Creating Custom Web Crawler with Dotnet Core using Entity Framework Core and C#

Mehmet Ozkaya

4.91/5 (6 votes)

Feb 24, 2019

CPOL

9 min read

26686

There are most of web scraping and web crawler frameworks existing on different infrastructures. But when it comes to dotnet environments, you have no such option that you can find your tool that accommodates your custom requirements.

You can find the GitHub repository in here: DotnetCrawler

Introduction

In this article, we will implement a custom web crawler and use this crawler on eBay e-commerce web site that is scraping eBay iphones pages and insert this record in our SQL Server database using Entity Framework Core. An example database schema will be Microsoft eShopWeb application, we will insert eBay records into Catalog table.

Background

Most web scraping and web crawler frameworks exist on different infrastructures.
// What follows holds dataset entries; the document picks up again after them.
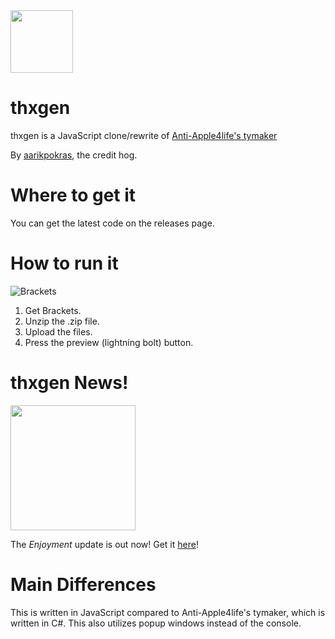 <img src = "https://camo.githubusercontent.com/53b054c1550649b16194f0f496a7e47b85715d5a4994bfe73b41952f1d23d7ef/68747470733a2f2f692e6962622e636f2f516e506d3830312f556e7469746c65642d64726177696e672e706e67" width = "100">

# thxgen
thxgen is a JavaScript clone/rewrite of [Anti-Apple4life's tymaker](https://github.com/Anti-Apple4life/tymaker-team) 

By [aarikpokras](https://github.com/aarikpokras), the credit hog.

# Where to get it
You can get the latest code on the releases page.

# How to run it
![Brackets](https://brackets.io/img/brackets.svg)
1. Get Brackets.
2. Unzip the .zip file.
3. Upload the files.
4. Press the preview (lightning bolt) button.

# thxgen News!
<img src = "https://camo.githubusercontent.com/ce16efc7ad683d4bbcf47b286f3d0235e5b5c5b81aee7185199fe6c46d3efcaa/68747470733a2f2f692e6962622e636f2f677a4430424c4b2f74687867656e2d6e6577732e706e67" width = "200">

The _Enjoyment_ update is out now! Get it [here](https://github.com/tymaker-team/thxgen/releases/tag/v2022.5.11)!

# Main Differences
This is written in JavaScript compared to Anti-Apple4life's tymaker, which is written in C#. This also utilizes popup windows instead of the console.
But when it comes to dotnet environments, you have no such option that you can find your tool which accommodates your custom requirements.

Before I start to develop a new crawler, I was searching these tools listed below which were written in C#:

Abot is a good crawler but it has no free support if you need to implement some custom things, also there is not enough documentation.
DotnetSpider has really good design, its architecture using the same as the most using crawlers like Scrapy and WebMagic. But documentation is Chinese so even though I translated it to English with Google translate, it's hard to learn how to implement custom scenarios. Also, I want to insert crawler output to SQL Server database but it was not working properly, I have opened an issue on GitHub but no one has responded yet.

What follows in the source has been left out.